■ TASK BRIEF
Below are some entries. Reproduce them word for word.

■ RECORDS FOR PROCESSING
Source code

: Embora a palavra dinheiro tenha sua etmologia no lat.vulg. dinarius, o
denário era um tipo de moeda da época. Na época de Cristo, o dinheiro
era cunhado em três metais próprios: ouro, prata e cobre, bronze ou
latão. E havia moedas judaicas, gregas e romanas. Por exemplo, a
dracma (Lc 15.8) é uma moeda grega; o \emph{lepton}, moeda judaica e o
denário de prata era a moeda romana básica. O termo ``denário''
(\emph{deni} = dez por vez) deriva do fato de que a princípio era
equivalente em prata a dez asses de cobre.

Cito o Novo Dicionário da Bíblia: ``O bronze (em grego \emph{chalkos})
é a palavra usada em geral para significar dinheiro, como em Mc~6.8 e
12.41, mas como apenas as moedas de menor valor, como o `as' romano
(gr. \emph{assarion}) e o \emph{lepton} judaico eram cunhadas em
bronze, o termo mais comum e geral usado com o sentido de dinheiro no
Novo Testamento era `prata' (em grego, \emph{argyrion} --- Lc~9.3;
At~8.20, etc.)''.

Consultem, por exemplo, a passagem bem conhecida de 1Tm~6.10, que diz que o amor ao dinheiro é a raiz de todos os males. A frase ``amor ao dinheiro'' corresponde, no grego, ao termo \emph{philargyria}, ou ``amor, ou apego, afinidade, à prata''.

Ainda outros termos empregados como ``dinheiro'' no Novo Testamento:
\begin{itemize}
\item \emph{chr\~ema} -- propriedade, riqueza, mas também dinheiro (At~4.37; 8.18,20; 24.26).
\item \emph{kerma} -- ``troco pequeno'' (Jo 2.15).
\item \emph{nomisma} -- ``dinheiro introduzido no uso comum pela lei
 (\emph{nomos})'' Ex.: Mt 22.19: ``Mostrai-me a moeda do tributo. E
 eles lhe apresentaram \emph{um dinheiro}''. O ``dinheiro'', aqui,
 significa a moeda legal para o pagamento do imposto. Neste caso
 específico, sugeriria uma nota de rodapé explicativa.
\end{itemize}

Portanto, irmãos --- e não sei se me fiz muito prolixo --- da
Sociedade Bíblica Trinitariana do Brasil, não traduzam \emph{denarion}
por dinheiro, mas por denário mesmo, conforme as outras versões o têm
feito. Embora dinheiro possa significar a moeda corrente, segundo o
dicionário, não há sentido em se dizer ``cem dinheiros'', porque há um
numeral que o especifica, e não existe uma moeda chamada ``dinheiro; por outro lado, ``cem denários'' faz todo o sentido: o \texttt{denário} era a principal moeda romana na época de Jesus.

■ WRITTEN RESPONSE
Source code

: Embora a palavra dinheiro tenha sua etmologia no lat.vulg. dinarius, o
denário era um tipo de moeda da época. Na época de Cristo, o dinheiro
era cunhado em três metais próprios: ouro, prata e cobre, bronze ou
latão. E havia moedas judaicas, gregas e romanas. Por exemplo, a
dracma (Lc 15.8) é uma moeda grega; o \emph{lepton}, moeda judaica e o
denário de prata era a moeda romana básica. O termo ``denário''
(\emph{deni} = dez por vez) deriva do fato de que a princípio era
equivalente em prata a dez asses de cobre.

Cito o Novo Dicionário da Bíblia: ``O bronze (em grego \emph{chalkos})
é a palavra usada em geral para significar dinheiro, como em Mc~6.8 e
12.41, mas como apenas as moedas de menor valor, como o `as' romano
(gr. \emph{assarion}) e o \emph{lepton} judaico eram cunhadas em
bronze, o termo mais comum e geral usado com o sentido de dinheiro no
Novo Testamento era `prata' (em grego, \emph{argyrion} --- Lc~9.3;
At~8.20, etc.)''.

Consultem, por exemplo, a passagem bem conhecida de 1Tm~6.10, que diz que o amor ao dinheiro é a raiz de todos os males. A frase ``amor ao dinheiro'' corresponde, no grego, ao termo \emph{philargyria}, ou ``amor, ou apego, afinidade, à prata''.

Ainda outros termos empregados como ``dinheiro'' no Novo Testamento:
\begin{itemize}
\item \emph{chr\~ema} -- propriedade, riqueza, mas também dinheiro (At~4.37; 8.18,20; 24.26).
\item \emph{kerma} -- ``troco pequeno'' (Jo 2.15).
\item \emph{nomisma} -- ``dinheiro introduzido no uso comum pela lei
 (\emph{nomos})'' Ex.: Mt 22.19: ``Mostrai-me a moeda do tributo. E
 eles lhe apresentaram \emph{um dinheiro}''. O ``dinheiro'', aqui,
 significa a moeda legal para o pagamento do imposto. Neste caso
 específico, sugeriria uma nota de rodapé explicativa.
\end{itemize}

Portanto, irmãos --- e não sei se me fiz muito prolixo --- da
Sociedade Bíblica Trinitariana do Brasil, não traduzam \emph{denarion}
por dinheiro, mas por denário mesmo, conforme as outras versões o têm
feito. Embora dinheiro possa significar a moeda corrente, segundo o
dicionário, não há sentido em se dizer ``cem dinheiros'', porque há um
numeral que o especifica, e não existe uma moeda chamada ``dinheiro; por outro lado, ``cem denários'' faz todo o sentido: o \texttt{denário} era a principal moeda romana na época de Jesus.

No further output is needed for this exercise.